Ausiliatrice Cristiano
Mag 16, 2018

Valeria Golino e' al secondo film da regista. E' al festival di Cannes con un film potente, Euforia, che 01 farà uscire in autunno e che potrà incontrare i gusti del pubblico ai quali propone una coppia di protagonisti che funziona a meraviglia: Riccardo Scamarcio e Valerio Mastandrea, due fratelli diametralmente opposti per carattere e stile di vita ma che saranno costretti ad incontrarsi forzatamente per i fatti della vita, a coabitare e a scoprirsi, a riconoscersi, ad amarsi come non sapevano di poter fare.
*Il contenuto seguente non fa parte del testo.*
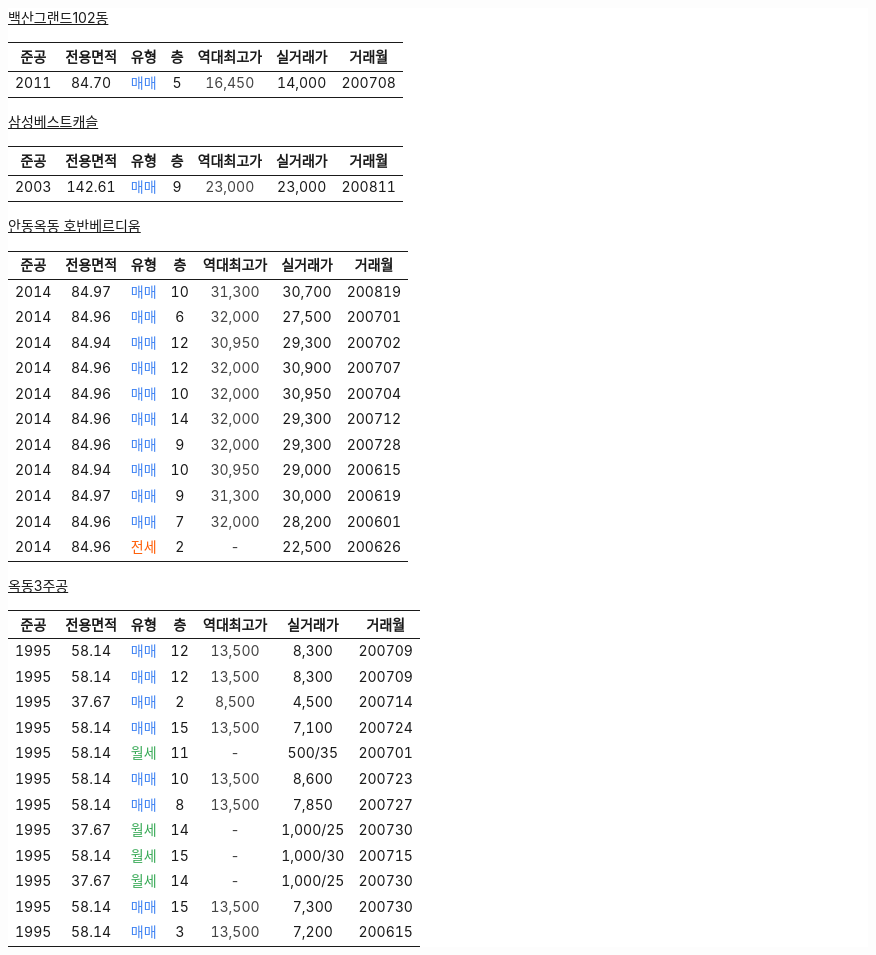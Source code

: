 [백산그랜드102동](https://search.naver.com/search.naver?query=%EA%B2%BD%EC%83%81%EB%B6%81%EB%8F%84+%EC%95%88%EB%8F%99%EC%8B%9C+%EC%98%A5%EB%8F%99+%EB%B0%B1%EC%82%B0%EA%B7%B8%EB%9E%9C%EB%93%9C102%EB%8F%99)

|준공|전용면적|유형|층|역대최고가|실거래가|거래월|
|:---:|:---:|:---:|:---:|:---:|:---:|:---:|
|2011|84.70|<span style="color:#4285f3">매매</span>|5|<span style="color:#444444">16,450</span>|14,000|200708|

[삼성베스트캐슬](https://search.naver.com/search.naver?query=%EA%B2%BD%EC%83%81%EB%B6%81%EB%8F%84+%EC%95%88%EB%8F%99%EC%8B%9C+%EC%98%A5%EB%8F%99+%EC%82%BC%EC%84%B1%EB%B2%A0%EC%8A%A4%ED%8A%B8%EC%BA%90%EC%8A%AC)

|준공|전용면적|유형|층|역대최고가|실거래가|거래월|
|:---:|:---:|:---:|:---:|:---:|:---:|:---:|
|2003|142.61|<span style="color:#4285f3">매매</span>|9|<span style="color:#444444">23,000</span>|23,000|200811|

[안동옥동 호반베르디움](https://search.naver.com/search.naver?query=%EA%B2%BD%EC%83%81%EB%B6%81%EB%8F%84+%EC%95%88%EB%8F%99%EC%8B%9C+%EC%98%A5%EB%8F%99+%EC%95%88%EB%8F%99%EC%98%A5%EB%8F%99+%ED%98%B8%EB%B0%98%EB%B2%A0%EB%A5%B4%EB%94%94%EC%9B%80)

|준공|전용면적|유형|층|역대최고가|실거래가|거래월|
|:---:|:---:|:---:|:---:|:---:|:---:|:---:|
|2014|84.97|<span style="color:#4285f3">매매</span>|10|<span style="color:#444444">31,300</span>|30,700|200819|
|2014|84.96|<span style="color:#4285f3">매매</span>|6|<span style="color:#444444">32,000</span>|27,500|200701|
|2014|84.94|<span style="color:#4285f3">매매</span>|12|<span style="color:#444444">30,950</span>|29,300|200702|
|2014|84.96|<span style="color:#4285f3">매매</span>|12|<span style="color:#444444">32,000</span>|30,900|200707|
|2014|84.96|<span style="color:#4285f3">매매</span>|10|<span style="color:#444444">32,000</span>|30,950|200704|
|2014|84.96|<span style="color:#4285f3">매매</span>|14|<span style="color:#444444">32,000</span>|29,300|200712|
|2014|84.96|<span style="color:#4285f3">매매</span>|9|<span style="color:#444444">32,000</span>|29,300|200728|
|2014|84.94|<span style="color:#4285f3">매매</span>|10|<span style="color:#444444">30,950</span>|29,000|200615|
|2014|84.97|<span style="color:#4285f3">매매</span>|9|<span style="color:#444444">31,300</span>|30,000|200619|
|2014|84.96|<span style="color:#4285f3">매매</span>|7|<span style="color:#444444">32,000</span>|28,200|200601|
|2014|84.96|<span style="color:#ff5a00">전세</span>|2|<span style="color:#444444">-</span>|22,500|200626|

[옥동3주공](https://search.naver.com/search.naver?query=%EA%B2%BD%EC%83%81%EB%B6%81%EB%8F%84+%EC%95%88%EB%8F%99%EC%8B%9C+%EC%98%A5%EB%8F%99+%EC%98%A5%EB%8F%993%EC%A3%BC%EA%B3%B5)

|준공|전용면적|유형|층|역대최고가|실거래가|거래월|
|:---:|:---:|:---:|:---:|:---:|:---:|:---:|
|1995|58.14|<span style="color:#4285f3">매매</span>|12|<span style="color:#444444">13,500</span>|8,300|200709|
|1995|58.14|<span style="color:#4285f3">매매</span>|12|<span style="color:#444444">13,500</span>|8,300|200709|
|1995|37.67|<span style="color:#4285f3">매매</span>|2|<span style="color:#444444">8,500</span>|4,500|200714|
|1995|58.14|<span style="color:#4285f3">매매</span>|15|<span style="color:#444444">13,500</span>|7,100|200724|
|1995|58.14|<span style="color:#34a853">월세</span>|11|<span style="color:#444444">-</span>|500/35|200701|
|1995|58.14|<span style="color:#4285f3">매매</span>|10|<span style="color:#444444">13,500</span>|8,600|200723|
|1995|58.14|<span style="color:#4285f3">매매</span>|8|<span style="color:#444444">13,500</span>|7,850|200727|
|1995|37.67|<span style="color:#34a853">월세</span>|14|<span style="color:#444444">-</span>|1,000/25|200730|
|1995|58.14|<span style="color:#34a853">월세</span>|15|<span style="color:#444444">-</span>|1,000/30|200715|
|1995|37.67|<span style="color:#34a853">월세</span>|14|<span style="color:#444444">-</span>|1,000/25|200730|
|1995|58.14|<span style="color:#4285f3">매매</span>|15|<span style="color:#444444">13,500</span>|7,300|200730|
|1995|58.14|<span style="color:#4285f3">매매</span>|3|<span style="color:#444444">13,500</span>|7,200|200615|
E' passato oggi con successo a Un Certain Regard ma non avrebbe sfigurato nel concorso principale. Al red carpet si e' presentato da solo e saltellando anche Roberto Benigni, che poi in sala e' andato a sostenere la moglie Nicoletta Braschi, che ha un ruolo da protagonista nel film. "Il concetto di quote rosa già mi mette in imbarazzo!" Pero' stiamo vivendo un momento storico importante, ci portera' ad un passo avanti e due indietro, poi un altro avanti, ma e' importante esporsi, battersi - dice guardando la Trinca, che ieri era per Dissenso Comune sul palco delle donne - perche' portera' ad una evoluzione. Quando ho deciso di fare "Euforia" non pensavo che questo era il motivo che mi portava a farlo, non è una cosa ragionata, non è una cosa tematica. "Lo dico senza nessuna finta umiltà, volevo tornare in Un Certain Regard perché credo che sia la sezione giusta per questo film, poi certo se Frémaux mi avesse offerto il concorso non gli avremmo detto di no", risponde la regista quando le chiedono se non si aspettasse la "convocazione" per gareggiare per la Palma d'Oro. "Non e' un'autobiografia ma certo che filmiamo sempre qualcosa che ci appartiene". Uno è Matteo (Riccardo Scamarcio), giovane imprenditore di successo, affascinante, dinamico e spregiudicato. Per curarsi va ad abitare dal fratello, i due si soffiano come due gatti ma e' solo questione di tempo.

Storia che Scamarcio e Mastandrea sono stati chiamati ad interpretare: "Tutto era in scrittura, oltre alla sintonia nata sul set che ci ha permesso di aggiungere delle cose. Ettore è un personaggio-specchio per gli altri, mentre Matteo è pieno di un'umanità che io riconosco, ma che forse non frequento". Sono due persone all'apparenza lontanissime.

La stessa emotivita' che Riccardo Scamarcio chiama Euforia: "in questo film ci sono tutte persone che si conosco bene anche nella vita".